INDIRECT PHOTOCHEMICAL FORMATION OF COS AND CS2 IN NATURAL WATERS: KINETICS AND REACTION MECHANISMS
COS and CS2 are sulfur compounds that are formed in natural waters. These compounds are also volatile, which leads them move into the atmosphere and serve as critical precursors to sulfate aerosols. Sulfate aerosols are known to counteract global warming by reflecting solar radiation. One major source of COS and CS2 stems from the ocean. While previous studies have linked COS and CS2 formation in these waters to the indirect photolysis of organic sulfur compounds, much of the chemistry behind how this occurs remains unclear. This study examined this chemistry by evaluating how different organic sulfur precursors, water quality constituents, and temperature affected COS and CS2 formation in natural waters.

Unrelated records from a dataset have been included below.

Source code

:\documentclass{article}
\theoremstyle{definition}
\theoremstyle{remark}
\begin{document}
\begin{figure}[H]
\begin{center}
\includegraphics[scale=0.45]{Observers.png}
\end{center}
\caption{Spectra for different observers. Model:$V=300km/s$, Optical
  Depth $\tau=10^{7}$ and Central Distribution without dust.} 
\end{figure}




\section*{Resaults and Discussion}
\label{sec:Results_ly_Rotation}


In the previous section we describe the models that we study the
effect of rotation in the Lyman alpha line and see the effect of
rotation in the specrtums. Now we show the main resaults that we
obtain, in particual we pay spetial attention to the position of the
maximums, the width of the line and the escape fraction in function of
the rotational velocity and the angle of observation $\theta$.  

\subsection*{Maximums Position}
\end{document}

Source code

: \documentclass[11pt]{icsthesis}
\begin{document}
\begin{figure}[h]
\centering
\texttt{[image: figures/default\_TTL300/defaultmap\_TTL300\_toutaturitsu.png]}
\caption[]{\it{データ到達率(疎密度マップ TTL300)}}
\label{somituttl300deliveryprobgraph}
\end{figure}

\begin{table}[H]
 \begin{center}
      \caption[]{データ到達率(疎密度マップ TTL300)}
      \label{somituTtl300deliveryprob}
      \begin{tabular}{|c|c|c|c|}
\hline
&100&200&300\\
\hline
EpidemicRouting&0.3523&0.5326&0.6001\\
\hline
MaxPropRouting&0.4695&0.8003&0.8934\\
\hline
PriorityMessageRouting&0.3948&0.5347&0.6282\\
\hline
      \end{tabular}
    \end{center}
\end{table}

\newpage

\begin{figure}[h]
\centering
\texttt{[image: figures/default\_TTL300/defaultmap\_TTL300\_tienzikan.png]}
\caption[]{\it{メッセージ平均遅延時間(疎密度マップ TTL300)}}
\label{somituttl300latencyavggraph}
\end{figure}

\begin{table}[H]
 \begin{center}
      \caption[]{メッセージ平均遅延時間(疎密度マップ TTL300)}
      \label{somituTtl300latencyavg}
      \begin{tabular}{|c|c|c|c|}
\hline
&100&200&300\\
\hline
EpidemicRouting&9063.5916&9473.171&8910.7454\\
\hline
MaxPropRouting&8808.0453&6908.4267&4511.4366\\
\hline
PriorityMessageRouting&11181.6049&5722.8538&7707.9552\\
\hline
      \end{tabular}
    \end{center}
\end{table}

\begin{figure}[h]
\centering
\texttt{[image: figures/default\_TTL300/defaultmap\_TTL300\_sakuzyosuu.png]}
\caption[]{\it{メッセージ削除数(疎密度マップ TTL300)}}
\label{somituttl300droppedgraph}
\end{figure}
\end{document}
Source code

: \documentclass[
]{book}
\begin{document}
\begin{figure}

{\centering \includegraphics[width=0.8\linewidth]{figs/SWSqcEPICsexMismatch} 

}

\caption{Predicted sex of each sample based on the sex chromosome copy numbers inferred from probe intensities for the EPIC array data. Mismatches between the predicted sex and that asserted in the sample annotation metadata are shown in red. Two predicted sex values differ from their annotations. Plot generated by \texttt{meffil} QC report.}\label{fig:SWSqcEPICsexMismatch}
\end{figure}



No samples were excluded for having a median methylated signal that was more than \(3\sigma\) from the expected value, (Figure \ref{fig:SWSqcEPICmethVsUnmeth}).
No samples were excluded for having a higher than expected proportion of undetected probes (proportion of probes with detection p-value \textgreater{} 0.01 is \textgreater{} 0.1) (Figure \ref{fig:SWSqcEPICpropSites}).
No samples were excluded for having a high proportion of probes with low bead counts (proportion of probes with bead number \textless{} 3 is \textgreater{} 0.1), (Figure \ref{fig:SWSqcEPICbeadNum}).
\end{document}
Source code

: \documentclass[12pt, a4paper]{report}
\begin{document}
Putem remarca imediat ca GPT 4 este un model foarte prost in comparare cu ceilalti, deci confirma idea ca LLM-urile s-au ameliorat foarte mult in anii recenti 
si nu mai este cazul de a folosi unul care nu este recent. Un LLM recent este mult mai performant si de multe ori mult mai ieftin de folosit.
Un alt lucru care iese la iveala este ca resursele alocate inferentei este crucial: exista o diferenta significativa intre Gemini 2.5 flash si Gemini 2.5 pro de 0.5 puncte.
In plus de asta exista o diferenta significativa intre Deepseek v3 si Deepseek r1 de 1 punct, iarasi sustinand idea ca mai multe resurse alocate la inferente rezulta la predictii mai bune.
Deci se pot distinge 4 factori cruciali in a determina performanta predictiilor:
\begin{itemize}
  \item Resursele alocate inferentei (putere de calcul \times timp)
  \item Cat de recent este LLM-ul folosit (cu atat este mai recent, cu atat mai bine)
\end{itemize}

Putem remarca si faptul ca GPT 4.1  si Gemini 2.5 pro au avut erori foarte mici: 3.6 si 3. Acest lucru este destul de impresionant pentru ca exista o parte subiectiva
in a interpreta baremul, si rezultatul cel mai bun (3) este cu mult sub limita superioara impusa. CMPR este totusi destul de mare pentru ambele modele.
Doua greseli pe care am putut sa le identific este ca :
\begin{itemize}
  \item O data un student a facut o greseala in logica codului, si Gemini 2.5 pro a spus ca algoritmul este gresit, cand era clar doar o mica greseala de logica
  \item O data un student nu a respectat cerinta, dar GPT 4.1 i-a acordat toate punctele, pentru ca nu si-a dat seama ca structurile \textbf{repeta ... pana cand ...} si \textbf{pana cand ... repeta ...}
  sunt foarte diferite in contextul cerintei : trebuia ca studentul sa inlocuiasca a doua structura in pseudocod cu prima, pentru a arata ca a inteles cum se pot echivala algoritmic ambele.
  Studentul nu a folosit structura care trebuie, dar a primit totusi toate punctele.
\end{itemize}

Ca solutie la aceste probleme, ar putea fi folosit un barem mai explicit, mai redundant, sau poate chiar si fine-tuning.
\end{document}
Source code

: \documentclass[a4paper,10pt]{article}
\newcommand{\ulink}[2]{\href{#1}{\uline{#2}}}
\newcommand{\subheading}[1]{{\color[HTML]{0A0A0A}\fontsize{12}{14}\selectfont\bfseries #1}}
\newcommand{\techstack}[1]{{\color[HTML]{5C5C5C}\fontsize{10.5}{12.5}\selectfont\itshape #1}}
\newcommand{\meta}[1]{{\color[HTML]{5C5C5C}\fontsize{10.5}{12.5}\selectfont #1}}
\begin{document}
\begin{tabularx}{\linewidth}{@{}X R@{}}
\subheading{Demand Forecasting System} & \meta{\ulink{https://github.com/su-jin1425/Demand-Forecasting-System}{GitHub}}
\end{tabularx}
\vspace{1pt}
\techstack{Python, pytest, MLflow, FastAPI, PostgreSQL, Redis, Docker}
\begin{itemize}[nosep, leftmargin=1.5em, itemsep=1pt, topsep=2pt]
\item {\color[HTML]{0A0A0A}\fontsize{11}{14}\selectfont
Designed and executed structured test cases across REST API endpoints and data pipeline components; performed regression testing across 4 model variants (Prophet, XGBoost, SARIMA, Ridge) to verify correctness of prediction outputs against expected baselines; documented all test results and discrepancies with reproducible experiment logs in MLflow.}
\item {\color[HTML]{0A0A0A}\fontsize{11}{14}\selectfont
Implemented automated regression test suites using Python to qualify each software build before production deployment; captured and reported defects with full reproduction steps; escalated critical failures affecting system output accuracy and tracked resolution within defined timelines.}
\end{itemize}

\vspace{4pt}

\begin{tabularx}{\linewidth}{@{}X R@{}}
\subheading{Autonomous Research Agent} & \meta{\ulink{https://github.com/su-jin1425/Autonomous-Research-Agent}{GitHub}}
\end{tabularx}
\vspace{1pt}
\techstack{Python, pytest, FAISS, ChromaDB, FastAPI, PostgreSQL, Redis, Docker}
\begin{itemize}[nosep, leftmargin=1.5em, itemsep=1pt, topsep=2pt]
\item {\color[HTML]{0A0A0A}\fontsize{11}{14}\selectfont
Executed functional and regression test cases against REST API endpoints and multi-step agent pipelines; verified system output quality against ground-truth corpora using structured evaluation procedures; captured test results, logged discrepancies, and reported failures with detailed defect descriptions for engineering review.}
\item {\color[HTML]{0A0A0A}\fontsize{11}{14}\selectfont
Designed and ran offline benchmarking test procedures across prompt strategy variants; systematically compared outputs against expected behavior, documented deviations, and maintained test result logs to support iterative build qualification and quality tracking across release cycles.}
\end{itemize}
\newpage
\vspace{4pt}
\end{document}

In the first part of this thesis (chapters 2 and 3), nine natural waters ranging in salinity were spiked with various organic sulfur precursors (e.g. cysteine, cystine, dimethylsulfide (DMS) and methionine) exposed to simulated sunlight over varying exposures. Other water quality conditions including the presence of O2, CO and temperature were also varied. Results indicated that COS and CS2 formation increased up to 11× and 4×, respectively, after 12 h of sunlight while diurnal cycling exhibited varied effects. COS and CS2 formation were also strongly affected by the DOC concentration, organic sulfur precursor type, O2 concentration, and temperature while salinity differences and CO addition did not play a significant role.
To then specifically evaluate the role of DOM in cleaner matrices, COS and CS2 formation was examined in synthetic waters (see chapters 4 and 5). In this case, synthetic waters were spiked with different types of DOM isolates ranging from freshwater to ocean water along with either cysteine or DMS and exposed to simulated sunlight for up to 4 h. Surprisingly, CS2 was not formed under any of the tested conditions, indicating that other water quality constituents, aside from DOM, were responsible for its formation. However, COS formation was observed. Interestingly, COS formation with cysteine was fairly similar for all DOM types, but increasing DOM concentration actually decreased formation. This is likely due to the dual role of DOM on simultaneously forming and quenching the reactive intermediates (RIs). Additional experiments with quenching agents to RIs (e.g. 3DOM* and ·OH) further indicated that ·OH was not involved in COS formation with cysteine but 3DOM* was involved. This result differed with DMS in that ·OH and 3DOM* were both found to be involved. In addition, treating DOM isolates with sodium borohydride (NaBH4) to reduce ketone/aldehydes to their corresponding alcohols increased COS formation, which implied that the RIs formed by these functional groups in DOM were not involved. The alcohols formed by this process were not likely to act as quenching agents since they have been shown to low in reactivity. Since ketones are known to form high-energy-triplet-states of DOM while quinones are known to form low-energy-triplet-states of DOM, removing ketones from the system further supported the role of low-energy-triplet-states on COS formation. This was initially hypothesized by findings from the testes on DOM types. In the end there are several major research contributions from this thesis. First, cysteine and DMS have different mechanisms for forming COS. Second, adding O2 decreased COS formation, but it did not stop it completely, which suggests that further research is required to evaluate the role of RI in the presence of O2. Lastly, considering the low formation yields of COS and CS2 formation from the organic sulfur precursors tested in this study, it is believed that some other organic sulfur precursors are missing which are likely to generate these compounds to higher levels and this needs to be investigated in future research.